What the task requires -
Please take the records that follow and repeat exactly the lines starting with the line with "felhasználó pénzt tölthet" and going on through the line with "4. ## Jelenlegi üzleti folyamatok modellje".

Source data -
____________
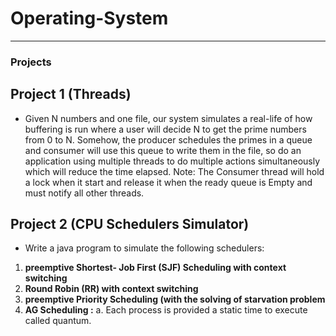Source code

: 
# Operating-System


***************************************************************************************************
### Projects
  ## Project 1 (Threads)
  * Given N numbers and one file, our system simulates a real-life of how 
  buffering is run where a user will decide N to get the prime numbers from
  0 to N. Somehow, the producer schedules the primes in a queue and 
  consumer will use this queue to write them in the file, so do an 
  application using multiple threads to do multiple actions simultaneously 
  which will reduce the time elapsed.
  Note: The Consumer thread will hold a lock when it start and release it when the 
  ready queue is Empty and must notify all other threads.
  
  ## Project 2 (CPU Schedulers Simulator)
   * Write a java program to simulate the following schedulers:
   1. **preemptive Shortest- Job First (SJF) Scheduling with context switching**
   2. **Round Robin (RR) with context switching**
   3. **preemptive Priority Scheduling (with the solving of starvation problem**
   4. **AG Scheduling :**
          a.  Each process is provided a static time to execute called quantum.
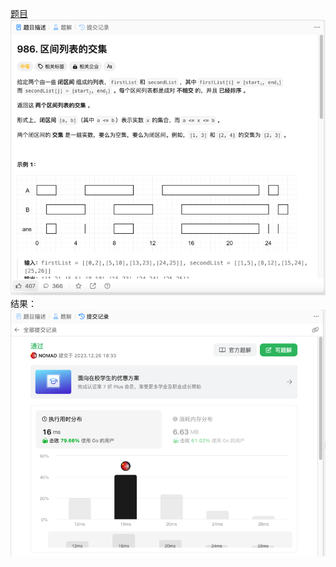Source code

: [题目](https://leetcode.cn/problems/interval-list-intersections/description/)
![pic](img.png)
结果：
![pic](result.png)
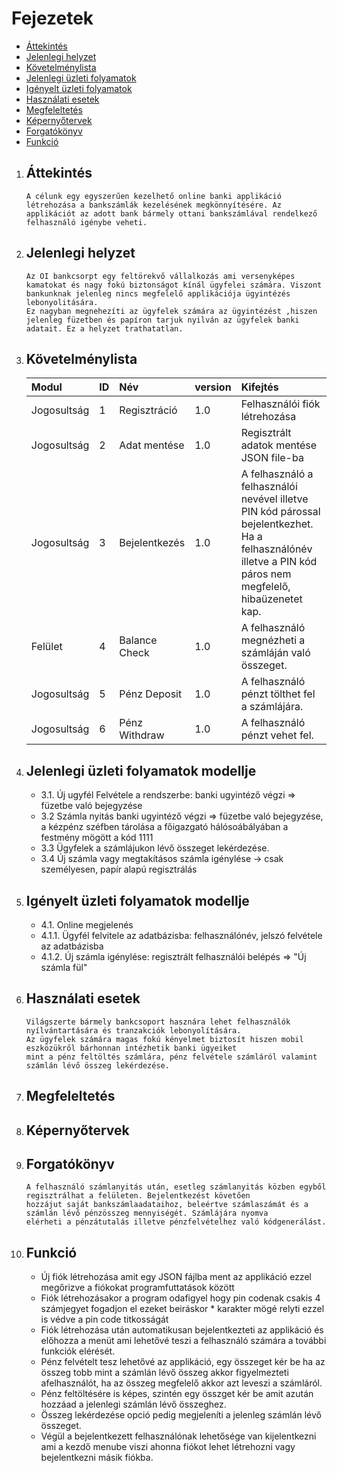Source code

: 
#  Fejezetek
- [Áttekintés](#áttekintés)
- [Jelenlegi helyzet](#jelenlegi-helyzet)
- [Követelménylista](#követelménylista)
- [Jelenlegi üzleti folyamatok](#igényelt-üzleti-folyamatok-modellje)
- [Igényelt üzleti folyamatok](#igényelt-üzleti-folyamatok-modellje)
- [Használati esetek](#használati-esetek)
- [Megfeleltetés](#megfeleltetés)
- [Képernyőtervek](#képernyőtervek)
- [Forgatókönyv](#forgatókönyv)
- [Funkció](#funkció)



1. ##  Áttekintés

       A célunk egy egyszerűen kezelhető online banki applikáció létrehozása a bankszámlák kezelésének megkönnyítésére. Az applikációt az adott bank bármely ottani bankszámlával rendelkező felhasználó igénybe veheti.

2. ## Jelenlegi helyzet
       Az OI bankcsorpt egy feltörekvő vállalkozás ami versenyképes kamatokat és nagy fokú biztonságot kínál ügyfelei számára. Viszont bankunknak jelenleg nincs megfelelő applikációja ügyintézés lebonyolitására.
       Ez nagyban megnehezíti az ügyfelek számára az ügyintézést ,hiszen jelenleg füzetben és papíron tarjuk nyilván az ügyfelek banki adatait. Ez a helyzet trathatatlan.
        
3. ## Követelménylista


   |   Modul   |   ID  |   Név |   version |   Kifejtés    |
   |:----------|:------|:------|:----------|:--------------|
   |    Jogosultság |   1   |   Regisztráció    |   1.0 | Felhasználói fiók létrehozása  |
   |    Jogosultság |   2   |   Adat mentése    |   1.0 |   Regisztrált adatok mentése JSON file-ba |
   |   Jogosultság |   3  |    Bejelentkezés   |   1.0 |   A felhasználó a felhasználói nevével illetve PIN kód párossal bejelentkezhet. Ha a felhasználónév illetve a PIN kód páros nem megfelelő, hibaüzenetet kap. |
   |   Felület |   4   |   Balance Check   |   1.0 |   A felhasználó megnézheti a számláján való összeget.|
   |   Jogosultság |   5   |   Pénz Deposit   |   1.0 |   A felhasználó pénzt tölthet fel a számlájára.   |
   |   Jogosultság    |   6   |   Pénz Withdraw   |   1.0 |   A felhasználó pénzt vehet fel.    |


4. ## Jelenlegi üzleti folyamatok modellje
   - 3.1. Új ugyfél Felvétele a rendszerbe: banki ugyintéző végzi => füzetbe való bejegyzése
   - 3.2 Számla nyitás banki ugyintéző végzi => füzetbe való bejegyzése, a kézpénz széfben tárolása a főigazgató hálósoábályában a festmény mögött a kód 1111
   - 3.3 Ügyfelek a számlájukon lévő összeget lekérdezése.
   - 3.4  Új számla vagy megtakításos számla igénylése -> csak személyesen, papír alapú regisztrálás
5. ## Igényelt üzleti folyamatok modellje
   - 4.1. Online megjelenés
   - 4.1.1. Ügyfél felvitele az adatbázisba: felhasználónév, jelszó felvétele az adatbázisba
   - 4.1.2. Új számla igénylése: regisztrált felhasználói belépés => "Új számla fül" 
6. ## Használati esetek
       Világszerte bármely bankcsoport hasznára lehet felhasználók nyílvántartására és tranzakciók lebonyolítására.
       Az ügyfelek számára magas fokú kényelmet biztosít hiszen mobil eszközükről bárhonnan intézhetik banki ügyeiket
       mint a pénz feltöltés számlára, pénz felvétele számláról valamint számlán lévő összeg lekérdezése.
      
7. ## Megfeleltetés

8. ## Képernyőtervek

9. ## Forgatókönyv

       A felhasználó számlanyitás után, esetleg számlanyitás közben egyből regisztrálhat a felületen. Bejelentkezést követően
       hozzájut saját bankszámlaadataihoz, beleértve számlaszámát és a számlán lévő pénzösszeg mennyiségét. Számlájára nyomva
       elérheti a pénzátutalás illetve pénzfelvételhez való kódgenerálást.
    

10. ## Funkció
       - Új fiók létrehozása amit egy JSON fájlba ment az applikáció ezzel megőrizve a fiókokat programfuttatások között
       - Fiók létrehozásakor a program odafigyel hogy pin codenak csakis 4 számjegyet fogadjon el ezeket beiráskor * karakter mögé relyti ezzel is védve a pin code titkosságát
       - Fiók létrehozása után automatikusan bejelentkezteti az applikáció és előhozza a menüt ami lehetővé teszi a felhasználó számára a további funkciók elérését.
       - Pénz felvételt tesz lehetővé az applikáció, egy összeget kér be ha az összeg tobb mint a számlán lévő összeg akkor figyelmezteti afelhasználót, ha az összeg megfelelő akkor azt leveszi a számláról.
       - Pénz feltöltésére is képes, szintén egy összget kér be amit azután hozzáad a jelenlegi számlán lévő összeghez.
       - Összeg lekérdezése opció pedig megjeleníti a jelenleg számlán lévő összeget.
       - Végül a bejelentkezett felhasználónak lehetősége van kijelentkezni ami a kezdő menube viszi ahonna fiókot lehet létrehozni vagy bejelentkezni másik fiókba.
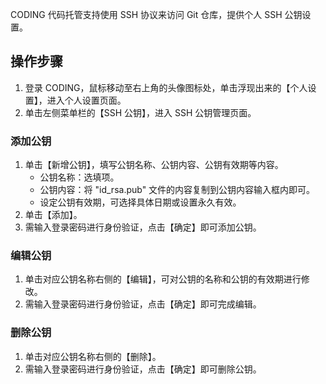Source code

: CODING 代码托管支持使用 SSH 协议来访问 Git 仓库，提供个人 SSH 公钥设置。
## 操作步骤
1. 登录 CODING，鼠标移动至右上角的头像图标处，单击浮现出来的【个人设置】，进入个人设置页面。
2. 单击左侧菜单栏的【SSH 公钥】，进入 SSH 公钥管理页面。

### 添加公钥
1. 单击【新增公钥】，填写公钥名称、公钥内容、公钥有效期等内容。
	- 公钥名称：选填项。
	- 公钥内容：将 "id_rsa.pub" 文件的内容复制到公钥内容输入框内即可。
	- 设定公钥有效期，可选择具体日期或设置永久有效。
2. 单击【添加】。
3. 需输入登录密码进行身份验证，点击【确定】即可添加公钥。

### 编辑公钥
1. 单击对应公钥名称右侧的【编辑】，可对公钥的名称和公钥的有效期进行修改。
2. 需输入登录密码进行身份验证，点击【确定】即可完成编辑。

### 删除公钥
1. 单击对应公钥名称右侧的【删除】。
2. 需输入登录密码进行身份验证，点击【确定】即可删除公钥。

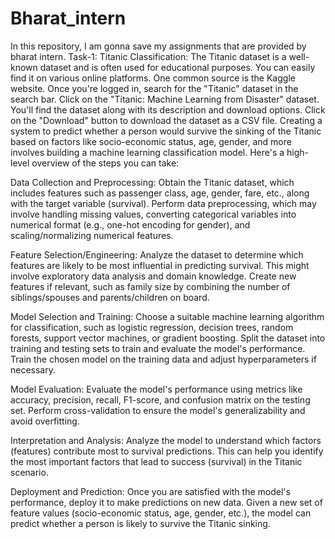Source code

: # Bharat_intern
In this repository, I am gonna save my assignments that are provided by bharat intern. 
Task-1:
Titanic Classification:
The Titanic dataset is a well-known dataset and is often used for educational purposes. You can easily find it on various online platforms. One common source is the Kaggle website.
Once you're logged in, search for the "Titanic" dataset in the search bar.
Click on the "Titanic: Machine Learning from Disaster" dataset. You'll find the dataset along with its description and download options.
Click on the "Download" button to download the dataset as a CSV file.
Creating a system to predict whether a person would survive the sinking of the Titanic based on factors like socio-economic status, age, gender, and more involves building a machine learning classification model. Here's a high-level overview of the steps you can take:

Data Collection and Preprocessing:
Obtain the Titanic dataset, which includes features such as passenger class, age, gender, fare, etc., along with the target variable (survival).
Perform data preprocessing, which may involve handling missing values, converting categorical variables into numerical format (e.g., one-hot encoding for gender), and scaling/normalizing numerical features.

Feature Selection/Engineering:
Analyze the dataset to determine which features are likely to be most influential in predicting survival. This might involve exploratory data analysis and domain knowledge.
Create new features if relevant, such as family size by combining the number of siblings/spouses and parents/children on board.

Model Selection and Training:
Choose a suitable machine learning algorithm for classification, such as logistic regression, decision trees, random forests, support vector machines, or gradient boosting.
Split the dataset into training and testing sets to train and evaluate the model's performance.
Train the chosen model on the training data and adjust hyperparameters if necessary.

Model Evaluation:
Evaluate the model's performance using metrics like accuracy, precision, recall, F1-score, and confusion matrix on the testing set.
Perform cross-validation to ensure the model's generalizability and avoid overfitting.

Interpretation and Analysis:
Analyze the model to understand which factors (features) contribute most to survival predictions. This can help you identify the most important factors that lead to success (survival) in the Titanic scenario.

Deployment and Prediction:
Once you are satisfied with the model's performance, deploy it to make predictions on new data.
Given a new set of feature values (socio-economic status, age, gender, etc.), the model can predict whether a person is likely to survive the Titanic sinking.
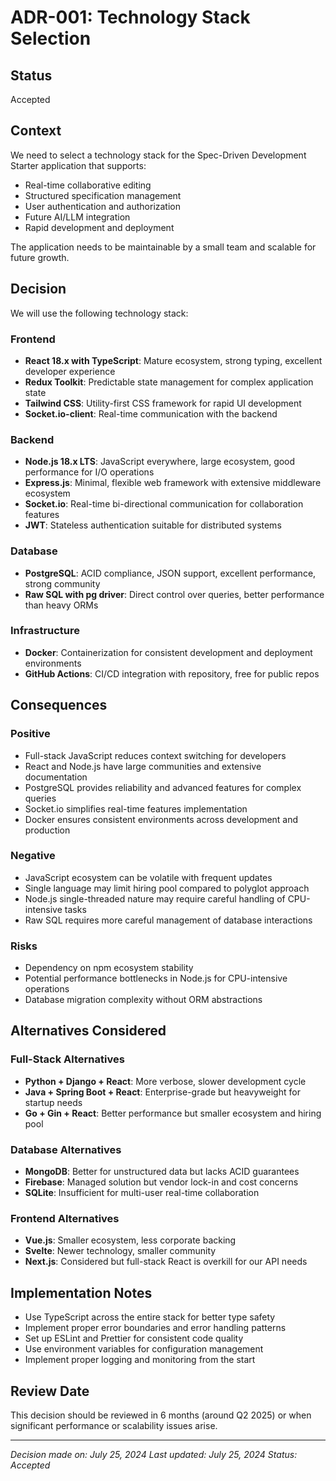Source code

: # ADR-001: Technology Stack Selection

## Status

Accepted

## Context

We need to select a technology stack for the Spec-Driven Development Starter application that supports:
- Real-time collaborative editing
- Structured specification management
- User authentication and authorization
- Future AI/LLM integration
- Rapid development and deployment

The application needs to be maintainable by a small team and scalable for future growth.

## Decision

We will use the following technology stack:

### Frontend
- **React 18.x with TypeScript**: Mature ecosystem, strong typing, excellent developer experience
- **Redux Toolkit**: Predictable state management for complex application state
- **Tailwind CSS**: Utility-first CSS framework for rapid UI development
- **Socket.io-client**: Real-time communication with the backend

### Backend
- **Node.js 18.x LTS**: JavaScript everywhere, large ecosystem, good performance for I/O operations
- **Express.js**: Minimal, flexible web framework with extensive middleware ecosystem
- **Socket.io**: Real-time bi-directional communication for collaboration features
- **JWT**: Stateless authentication suitable for distributed systems

### Database
- **PostgreSQL**: ACID compliance, JSON support, excellent performance, strong community
- **Raw SQL with pg driver**: Direct control over queries, better performance than heavy ORMs

### Infrastructure
- **Docker**: Containerization for consistent development and deployment environments
- **GitHub Actions**: CI/CD integration with repository, free for public repos

## Consequences

### Positive
- Full-stack JavaScript reduces context switching for developers
- React and Node.js have large communities and extensive documentation
- PostgreSQL provides reliability and advanced features for complex queries
- Socket.io simplifies real-time features implementation
- Docker ensures consistent environments across development and production

### Negative
- JavaScript ecosystem can be volatile with frequent updates
- Single language may limit hiring pool compared to polyglot approach
- Node.js single-threaded nature may require careful handling of CPU-intensive tasks
- Raw SQL requires more careful management of database interactions

### Risks
- Dependency on npm ecosystem stability
- Potential performance bottlenecks in Node.js for CPU-intensive operations
- Database migration complexity without ORM abstractions

## Alternatives Considered

### Full-Stack Alternatives
- **Python + Django + React**: More verbose, slower development cycle
- **Java + Spring Boot + React**: Enterprise-grade but heavyweight for startup needs
- **Go + Gin + React**: Better performance but smaller ecosystem and hiring pool

### Database Alternatives
- **MongoDB**: Better for unstructured data but lacks ACID guarantees
- **Firebase**: Managed solution but vendor lock-in and cost concerns
- **SQLite**: Insufficient for multi-user real-time collaboration

### Frontend Alternatives
- **Vue.js**: Smaller ecosystem, less corporate backing
- **Svelte**: Newer technology, smaller community
- **Next.js**: Considered but full-stack React is overkill for our API needs

## Implementation Notes

- Use TypeScript across the entire stack for better type safety
- Implement proper error boundaries and error handling patterns
- Set up ESLint and Prettier for consistent code quality
- Use environment variables for configuration management
- Implement proper logging and monitoring from the start

## Review Date

This decision should be reviewed in 6 months (around Q2 2025) or when significant performance or scalability issues arise.

---

*Decision made on: July 25, 2024*
*Last updated: July 25, 2024*
*Status: Accepted*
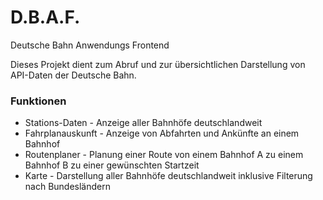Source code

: # D.B.A.F.
Deutsche Bahn Anwendungs Frontend

Dieses Projekt dient zum Abruf und zur übersichtlichen Darstellung von API-Daten der Deutsche Bahn.

### Funktionen
- Stations-Daten - Anzeige aller Bahnhöfe deutschlandweit
- Fahrplanauskunft - Anzeige von Abfahrten und Ankünfte an einem Bahnhof
- Routenplaner - Planung einer Route von einem Bahnhof A zu einem Bahnhof B zu einer gewünschten Startzeit
- Karte - Darstellung aller Bahnhöfe deutschlandweit inklusive Filterung nach Bundesländern
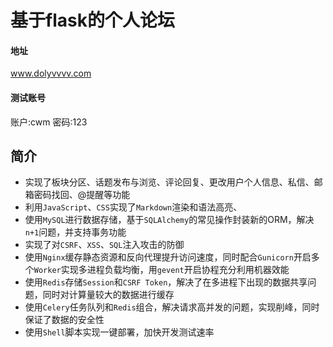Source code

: 基于flask的个人论坛
==================
#### 地址 
www.dolyvvvv.com 
#### 测试账号
账户:cwm  密码:123 
<br>

简介
-------
* 实现了板块分区、话题发布与浏览、评论回复、更改用户个人信息、私信、邮箱密码找回、@提醒等功能
* 利用`JavaScript`、`CSS`实现了`Markdown`渲染和语法高亮、
* 使用`MySQL`进行数据存储，基于`SQLAlchemy`的常见操作封装新的ORM，解决`n+1`问题，并支持事务功能
* 实现了对`CSRF`、`XSS`、`SQL`注入攻击的防御
* 使用`Nginx`缓存静态资源和反向代理提升访问速度，同时配合`Gunicorn`开启多个`Worker`实现多进程负载均衡，用`gevent`开启协程充分利用机器效能
* 使用`Redis`存储`Session`和`CSRF Token`，解决了在多进程下出现的数据共享问题，同时对计算量较大的数据进行缓存
* 使用`Celery`任务队列和`Redis`组合，解决请求高并发的问题，实现削峰，同时保证了数据的安全性
* 使用`Shell`脚本实现一键部署，加快开发测试速率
____________
Expected output -
   |   Jogosultság |   5   |   Pénz Deposit   |   1.0 |   A felhasználó pénzt tölthet fel a számlájára.   |
   |   Jogosultság    |   6   |   Pénz Withdraw   |   1.0 |   A felhasználó pénzt vehet fel.    |


4. ## Jelenlegi üzleti folyamatok modellje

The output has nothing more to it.